Verblendungen foi escolhida para ser apresentada no festival da música do mundo organizado pela Sociedade Internacional de Música Contemporânea na Holanda em 1985, e recebeu o prêmio Kranichsteiner Musikpreis em Darmstadt em 1986. De sua maneira típica, os jornais, as revistas, o rádio e a TV finlandeses deram considerável publicidade à Saariaho depois deste sucesso. Ela foi convidada a comentar sobre a vida musical finlandesa a partir de sua perspectiva em Paris e a comparar suas experiências em Paris com as na Finlândia: À distância, a vida musical finlandesa parece isolada e 'perturbada pela música folclórica'. Claro, nós também temos compositores internacionais. É fácil ser um compositor na Finlândia: para qualquer tipo de lixo que você escreva, sempre haverá alguém para tocar e apresentar. Aqui [em Paris], é o oposto; é difícil conseguir que qualquer obra seja apresentada. Uma obra apresentada por ano é uma grande conquista. A melhor coisa em Paris, no entanto, é a liberdade. Aqui há espaço para reflexões. (SAARIAHO, Helsingin Sanomat, 24 de setembro de 1986)

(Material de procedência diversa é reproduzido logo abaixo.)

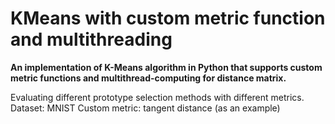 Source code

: KMeans with custom metric function and multithreading
===========
**An implementation of K-Means algorithm in Python that supports custom metric functions and multithread-computing for distance matrix.**

Evaluating different prototype selection methods with different metrics.
Dataset: MNIST 
Custom metric: tangent distance (as an example)

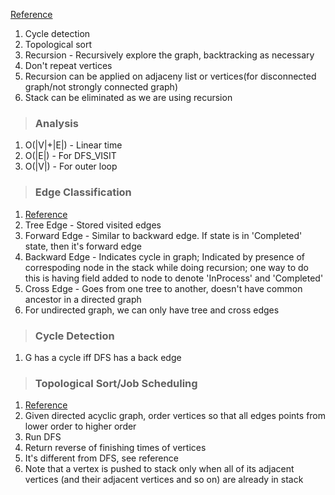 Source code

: [Reference](https://www.youtube.com/watch?v=AfSk24UTFS8&list=PLUl4u3cNGP61Oq3tWYp6V_F-5jb5L2iHb&index=14)

1. Cycle detection
2. Topological sort
3. Recursion - Recursively explore the graph, backtracking as necessary
4. Don't repeat vertices
5. Recursion can be applied on adjaceny list or vertices(for disconnected graph/not strongly connected graph)
6. Stack can be eliminated as we are using recursion

>### **Analysis**
1. O(|V|+|E|) - Linear time
2. O(|E|) - For DFS_VISIT
3. O(|V|) - For outer loop

>### **Edge Classification**
1. [Reference](https://www.geeksforgeeks.org/tree-back-edge-and-cross-edges-in-dfs-of-graph/)
1. Tree Edge - Stored visited edges
2. Forward Edge - Similar to backward edge. If state is in 'Completed' state, then it's forward edge
3. Backward Edge - Indicates cycle in graph; Indicated by presence of correspoding node in the stack while doing recursion; one way to do this is having field added to node to denote 'InProcess' and 'Completed'
4. Cross Edge - Goes from one tree to another, doesn't have common ancestor in a directed graph
5. For undirected graph, we can only have tree and cross edges

>### **Cycle Detection**
1. G has a cycle iff DFS has a back edge

>### **Topological Sort/Job Scheduling**
1. [Reference](https://www.geeksforgeeks.org/topological-sorting/)
1. Given directed acyclic graph, order vertices so that all edges points from lower order to higher order
2. Run DFS
3. Return reverse of finishing times of vertices
4. It's different from DFS, see reference
5. Note that a vertex is pushed to stack only when all of its adjacent vertices (and their adjacent vertices and so on) are already in stack

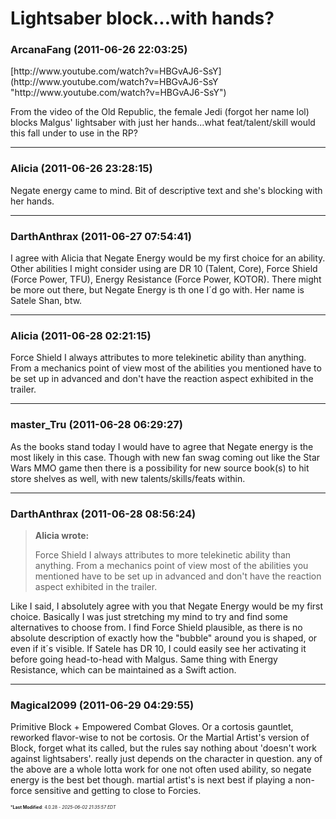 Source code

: # Lightsaber block...with hands?

### **ArcanaFang** (2011-06-26 22:03:25)

<!-- m -->[http://www.youtube.com/watch?v=HBGvAJ6-SsY](http://www.youtube.com/watch?v=HBGvAJ6-SsY "http://www.youtube.com/watch?v=HBGvAJ6-SsY")<!-- m -->
From the video of the Old Republic, the female Jedi (forgot her name lol) blocks Malgus' lightsaber with just her hands...what feat/talent/skill would this fall under to use in the RP?

---

### **Alicia** (2011-06-26 23:28:15)

Negate energy came to mind. Bit of descriptive text and she's blocking with her hands.

---

### **DarthAnthrax** (2011-06-27 07:54:41)

I agree with Alicia that Negate Energy would be my first choice for an ability.
Other abilities I might consider using are DR 10 (Talent, Core), Force Shield (Force Power, TFU), Energy Resistance (Force Power, KOTOR). There might be more out there, but Negate Energy is th one I´d go with.
Her name is Satele Shan, btw.

---

### **Alicia** (2011-06-28 02:21:15)

Force Shield I always attributes to more telekinetic ability than anything. From a mechanics point of view most of the abilities you mentioned have to be set up in advanced and don't have the reaction aspect exhibited in the trailer.

---

### **master_Tru** (2011-06-28 06:29:27)

As the books stand today I would have to agree that Negate energy is the most likely in this case. Though with new fan swag coming out like the Star Wars MMO game then there is a possibility for new source book(s) to hit store shelves as well, with new talents/skills/feats within.

---

### **DarthAnthrax** (2011-06-28 08:56:24)

> **Alicia wrote:**
>
> Force Shield I always attributes to more telekinetic ability than anything. From a mechanics point of view most of the abilities you mentioned have to be set up in advanced and don&#39;t have the reaction aspect exhibited in the trailer.

Like I said, I absolutely agree with you that Negate Energy would be my first choice. Basically I was just stretching my mind to try and find some alternatives to choose from.
I find Force Shield plausible, as there is no absolute description of exactly how the "bubble" around you is shaped, or even if it´s visible. If Satele has DR 10, I could easily see her activating it before going head-to-head with Malgus. Same thing with Energy Resistance, which can be maintained as a Swift action.

---

### **Magical2099** (2011-06-29 04:29:55)

Primitive Block + Empowered Combat Gloves. Or a cortosis gauntlet, reworked flavor-wise to not be cortosis. Or the Martial Artist's version of Block, forget what its called, but the rules say nothing about 'doesn't work against lightsabers'. really just depends on the character in question.
any of the above are a whole lotta work for one not often used ability, so negate energy is the best bet though. martial artist's is next best if playing a non-force sensitive and getting to close to Forcies.



<span style="font-size: 0.5em;">***Last Modified**: 4.0.28 - *2025-06-02 21:35:57 EDT*</span> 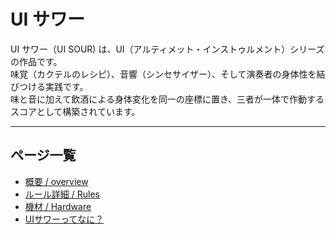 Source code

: # UI サワー
UI サワー（UI SOUR) は、UI（アルティメット・インストゥルメント）シリーズの作品です。  
味覚（カクテルのレシピ）、音響（シンセサイザー）、そして演奏者の身体性を結びつける実践です。  
味と音に加えて飲酒による身体変化を同一の座標に置き、三者が一体で作動するスコアとして構築されています。  

---

## ページ一覧
- [概要 / overview](00-overview.md)
- [ルール詳細 / Rules](rules-detail.md)
- [機材 / Hardware](hardware.md)
- [UIサワーってなに？](intro.md)

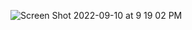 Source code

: ![Screen Shot 2022-09-10 at 9 19 02 PM](https://user-images.githubusercontent.com/113051612/189507620-be2e3f2c-1c83-42ea-b423-6763c5ca3fe9.png)
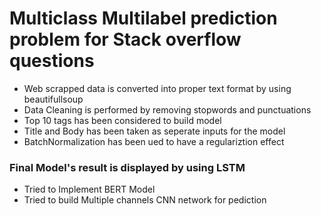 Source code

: #  Multiclass Multilabel prediction problem for Stack overflow questions

* Web scrapped data is converted into proper text format by using beautifullsoup
* Data Cleaning is performed by removing stopwords and punctuations 
* Top 10 tags has been considered to build model
* Title and Body has been taken as seperate inputs for the model
* BatchNormalization has been ued to have a regulariztion effect

### Final Model's result is displayed by using LSTM
* Tried to Implement BERT Model
* Tried to build Multiple channels CNN network for pediction
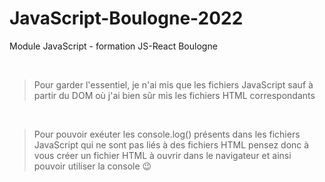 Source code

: # JavaScript-Boulogne-2022
Module JavaScript - formation JS-React  Boulogne

<br>

>Pour garder l'essentiel, je n'ai mis que les fichiers JavaScript
>sauf à partir du DOM où j'ai bien sûr mis les fichiers HTML correspondants

<br> 

>Pour pouvoir exéuter les console.log() présents dans les fichiers JavaScript qui ne sont pas liés à des fichiers HTML
>pensez donc à vous créer un fichier HTML à ouvrir dans le navigateur et ainsi pouvoir utiliser la console 😉
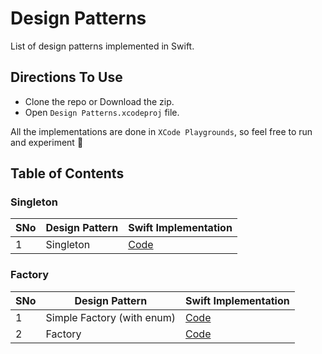 # Design Patterns
List of design patterns implemented in Swift.

## Directions To Use
- Clone the repo or Download the zip.
- Open `Design Patterns.xcodeproj` file.

All the implementations are done in `XCode Playgrounds`, so feel free to run and experiment 🙂

## Table of Contents

### Singleton

| SNo | Design Pattern | Swift Implementation |
| --- | --- | --- |
| 1 | Singleton | [Code](Creational/Singleton/Singleton.playground/Contents.swift)

### Factory

| SNo | Design Pattern | Swift Implementation |
| --- | --- | --- |
| 1 | Simple Factory (with enum) | [Code](Creational/Factory/SimpleFactory.playground/Contents.swift)
| 2 | Factory | [Code](Creational/Factory/Factory.playground/Contents.swift)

Por causa de seu sucesso no exterior, Saariaho já não era mais tratada como uma ameaça feminina para o mundo musical dominado por homens. Em vez disso, ela passou a ser vista como uma "menina finlandesa" que, apesar de seu uso de tecnologias mais recentes, ainda mantinha uma relação altamente admirada e mítica com a natureza finlandesa. Seu sucesso induziu seus críticos a perdoar os computadores e a reduzir a mulher compositora a uma garota amante da natureza: Kaija Saariaho utiliza avidamente as possibilidades oferecidas pelas tecnologias. Elas a fascinam. Mas provavelmente pode-se ainda afirmar de uma forma ligeiramente romântica que a intimidade com a natureza da menina finlandesa não desapareceu nela. Tecnologia e natureza: talvez aí resida o segredo da música de Kaija Saariaho. (Hannu-Ilari Lampila, Helsingin Sanomat, 22 de março, 1987)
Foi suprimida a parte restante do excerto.